====== Records for this task

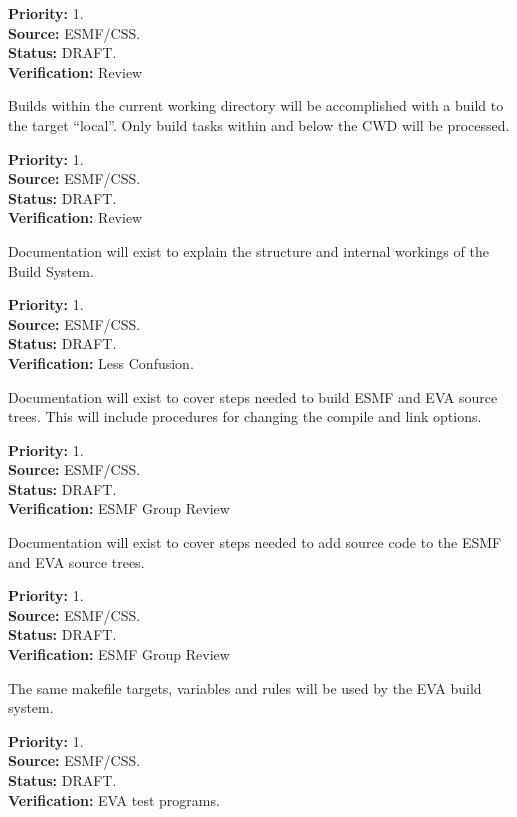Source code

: \begin{reqlist}
{\bf Priority:} 1. \\
{\bf Source:} ESMF/CSS. \\
{\bf Status:} DRAFT. \\
{\bf Verification:} Review
\end{reqlist}

Builds within the current working directory will be
accomplished with a build to the target ``local''.
Only build tasks within and below the CWD will be
processed.  
\begin{reqlist}
{\bf Priority:} 1. \\
{\bf Source:} ESMF/CSS. \\
{\bf Status:} DRAFT. \\
{\bf Verification:} Review
\end{reqlist}


Documentation will exist to explain the structure and 
internal workings of the Build System.
\begin{reqlist}
{\bf Priority:} 1. \\
{\bf Source:} ESMF/CSS. \\
{\bf Status:} DRAFT. \\
{\bf Verification:} Less Confusion.
\end{reqlist}

Documentation will exist to cover steps needed to build ESMF
and EVA source trees.  This will include procedures for 
changing the compile and link options.
\begin{reqlist}
{\bf Priority:} 1. \\
{\bf Source:} ESMF/CSS. \\
{\bf Status:} DRAFT. \\
{\bf Verification:} ESMF Group Review
\end{reqlist}

Documentation will exist to cover steps needed to add source
code to the ESMF and EVA source trees.
\begin{reqlist}
{\bf Priority:} 1. \\
{\bf Source:} ESMF/CSS. \\
{\bf Status:} DRAFT. \\
{\bf Verification:} ESMF Group Review
\end{reqlist}

The same makefile targets, variables and rules
will be used by the EVA build system.
\begin{reqlist}
{\bf Priority:} 1. \\
{\bf Source:} ESMF/CSS. \\
{\bf Status:} DRAFT. \\
{\bf Verification:} EVA test programs.
\end{reqlist}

============

▸ **The problem**: Omit the pictures and copy the records above exactly.

▸ **Solution for this task**:
Source code

: \begin{reqlist}
{\bf Priority:} 1. \\
{\bf Source:} ESMF/CSS. \\
{\bf Status:} DRAFT. \\
{\bf Verification:} Review
\end{reqlist}

Builds within the current working directory will be
accomplished with a build to the target ``local''.
Only build tasks within and below the CWD will be
processed.  
\begin{reqlist}
{\bf Priority:} 1. \\
{\bf Source:} ESMF/CSS. \\
{\bf Status:} DRAFT. \\
{\bf Verification:} Review
\end{reqlist}


Documentation will exist to explain the structure and 
internal workings of the Build System.
\begin{reqlist}
{\bf Priority:} 1. \\
{\bf Source:} ESMF/CSS. \\
{\bf Status:} DRAFT. \\
{\bf Verification:} Less Confusion.
\end{reqlist}

Documentation will exist to cover steps needed to build ESMF
and EVA source trees.  This will include procedures for 
changing the compile and link options.
\begin{reqlist}
{\bf Priority:} 1. \\
{\bf Source:} ESMF/CSS. \\
{\bf Status:} DRAFT. \\
{\bf Verification:} ESMF Group Review
\end{reqlist}

Documentation will exist to cover steps needed to add source
code to the ESMF and EVA source trees.
\begin{reqlist}
{\bf Priority:} 1. \\
{\bf Source:} ESMF/CSS. \\
{\bf Status:} DRAFT. \\
{\bf Verification:} ESMF Group Review
\end{reqlist}

The same makefile targets, variables and rules
will be used by the EVA build system.
\begin{reqlist}
{\bf Priority:} 1. \\
{\bf Source:} ESMF/CSS. \\
{\bf Status:} DRAFT. \\
{\bf Verification:} EVA test programs.
\end{reqlist}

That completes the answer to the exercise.